WHAT TO WORK ON:
Please return the whole listing, character for character.

DATA:

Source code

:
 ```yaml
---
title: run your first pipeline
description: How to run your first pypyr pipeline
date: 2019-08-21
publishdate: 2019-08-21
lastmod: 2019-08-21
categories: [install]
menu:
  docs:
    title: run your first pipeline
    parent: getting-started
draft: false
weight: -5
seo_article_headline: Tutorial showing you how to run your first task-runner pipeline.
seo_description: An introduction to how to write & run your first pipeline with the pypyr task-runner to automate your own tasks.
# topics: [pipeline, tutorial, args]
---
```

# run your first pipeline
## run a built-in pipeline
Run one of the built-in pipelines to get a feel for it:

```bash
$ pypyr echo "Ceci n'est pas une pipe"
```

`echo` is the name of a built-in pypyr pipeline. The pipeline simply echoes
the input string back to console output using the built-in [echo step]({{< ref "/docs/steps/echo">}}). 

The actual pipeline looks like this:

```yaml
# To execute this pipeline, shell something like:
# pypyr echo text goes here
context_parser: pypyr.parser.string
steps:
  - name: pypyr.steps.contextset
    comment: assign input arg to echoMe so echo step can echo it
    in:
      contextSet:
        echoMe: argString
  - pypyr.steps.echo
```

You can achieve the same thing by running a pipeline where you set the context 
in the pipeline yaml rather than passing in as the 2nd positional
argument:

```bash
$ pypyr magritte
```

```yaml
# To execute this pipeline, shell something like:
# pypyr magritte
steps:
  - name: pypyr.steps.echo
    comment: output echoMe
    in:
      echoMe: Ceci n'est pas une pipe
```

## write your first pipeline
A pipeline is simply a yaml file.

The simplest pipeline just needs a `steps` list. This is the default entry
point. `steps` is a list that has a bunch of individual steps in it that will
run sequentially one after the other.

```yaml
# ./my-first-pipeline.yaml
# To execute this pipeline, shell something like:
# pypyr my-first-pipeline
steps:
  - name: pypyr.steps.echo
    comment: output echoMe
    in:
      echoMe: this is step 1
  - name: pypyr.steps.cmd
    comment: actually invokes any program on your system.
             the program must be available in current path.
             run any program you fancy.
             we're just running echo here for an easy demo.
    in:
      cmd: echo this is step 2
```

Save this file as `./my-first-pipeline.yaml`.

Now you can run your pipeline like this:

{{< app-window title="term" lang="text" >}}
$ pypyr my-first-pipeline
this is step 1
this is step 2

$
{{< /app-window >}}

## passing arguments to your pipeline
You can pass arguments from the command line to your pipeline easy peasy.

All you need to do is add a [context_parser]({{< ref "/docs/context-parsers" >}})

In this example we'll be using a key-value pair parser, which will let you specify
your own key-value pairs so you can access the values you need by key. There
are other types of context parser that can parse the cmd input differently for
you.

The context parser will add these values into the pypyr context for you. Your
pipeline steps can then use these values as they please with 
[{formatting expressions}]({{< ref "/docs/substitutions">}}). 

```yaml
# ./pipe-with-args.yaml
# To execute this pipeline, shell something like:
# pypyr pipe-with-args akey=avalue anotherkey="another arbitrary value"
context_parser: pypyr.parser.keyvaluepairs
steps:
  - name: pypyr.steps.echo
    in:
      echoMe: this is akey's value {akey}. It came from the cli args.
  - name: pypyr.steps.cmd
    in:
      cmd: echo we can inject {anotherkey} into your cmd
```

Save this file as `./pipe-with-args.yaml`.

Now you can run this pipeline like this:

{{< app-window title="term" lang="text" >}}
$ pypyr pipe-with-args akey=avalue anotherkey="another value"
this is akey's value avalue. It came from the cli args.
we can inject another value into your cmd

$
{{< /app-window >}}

YOUR SOLUTION:
Source code

:
 ```yaml
---
title: run your first pipeline
description: How to run your first pypyr pipeline
date: 2019-08-21
publishdate: 2019-08-21
lastmod: 2019-08-21
categories: [install]
menu:
  docs:
    title: run your first pipeline
    parent: getting-started
draft: false
weight: -5
seo_article_headline: Tutorial showing you how to run your first task-runner pipeline.
seo_description: An introduction to how to write & run your first pipeline with the pypyr task-runner to automate your own tasks.
# topics: [pipeline, tutorial, args]
---
```

# run your first pipeline
## run a built-in pipeline
Run one of the built-in pipelines to get a feel for it:

```bash
$ pypyr echo "Ceci n'est pas une pipe"
```

`echo` is the name of a built-in pypyr pipeline. The pipeline simply echoes
the input string back to console output using the built-in [echo step]({{< ref "/docs/steps/echo">}}). 

The actual pipeline looks like this:

```yaml
# To execute this pipeline, shell something like:
# pypyr echo text goes here
context_parser: pypyr.parser.string
steps:
  - name: pypyr.steps.contextset
    comment: assign input arg to echoMe so echo step can echo it
    in:
      contextSet:
        echoMe: argString
  - pypyr.steps.echo
```

You can achieve the same thing by running a pipeline where you set the context 
in the pipeline yaml rather than passing in as the 2nd positional
argument:

```bash
$ pypyr magritte
```

```yaml
# To execute this pipeline, shell something like:
# pypyr magritte
steps:
  - name: pypyr.steps.echo
    comment: output echoMe
    in:
      echoMe: Ceci n'est pas une pipe
```

## write your first pipeline
A pipeline is simply a yaml file.

The simplest pipeline just needs a `steps` list. This is the default entry
point. `steps` is a list that has a bunch of individual steps in it that will
run sequentially one after the other.

```yaml
# ./my-first-pipeline.yaml
# To execute this pipeline, shell something like:
# pypyr my-first-pipeline
steps:
  - name: pypyr.steps.echo
    comment: output echoMe
    in:
      echoMe: this is step 1
  - name: pypyr.steps.cmd
    comment: actually invokes any program on your system.
             the program must be available in current path.
             run any program you fancy.
             we're just running echo here for an easy demo.
    in:
      cmd: echo this is step 2
```

Save this file as `./my-first-pipeline.yaml`.

Now you can run your pipeline like this:

{{< app-window title="term" lang="text" >}}
$ pypyr my-first-pipeline
this is step 1
this is step 2

$
{{< /app-window >}}

## passing arguments to your pipeline
You can pass arguments from the command line to your pipeline easy peasy.

All you need to do is add a [context_parser]({{< ref "/docs/context-parsers" >}})

In this example we'll be using a key-value pair parser, which will let you specify
your own key-value pairs so you can access the values you need by key. There
are other types of context parser that can parse the cmd input differently for
you.

The context parser will add these values into the pypyr context for you. Your
pipeline steps can then use these values as they please with 
[{formatting expressions}]({{< ref "/docs/substitutions">}}). 

```yaml
# ./pipe-with-args.yaml
# To execute this pipeline, shell something like:
# pypyr pipe-with-args akey=avalue anotherkey="another arbitrary value"
context_parser: pypyr.parser.keyvaluepairs
steps:
  - name: pypyr.steps.echo
    in:
      echoMe: this is akey's value {akey}. It came from the cli args.
  - name: pypyr.steps.cmd
    in:
      cmd: echo we can inject {anotherkey} into your cmd
```

Save this file as `./pipe-with-args.yaml`.

Now you can run this pipeline like this:

{{< app-window title="term" lang="text" >}}
$ pypyr pipe-with-args akey=avalue anotherkey="another value"
this is akey's value avalue. It came from the cli args.
we can inject another value into your cmd

$
{{< /app-window >}}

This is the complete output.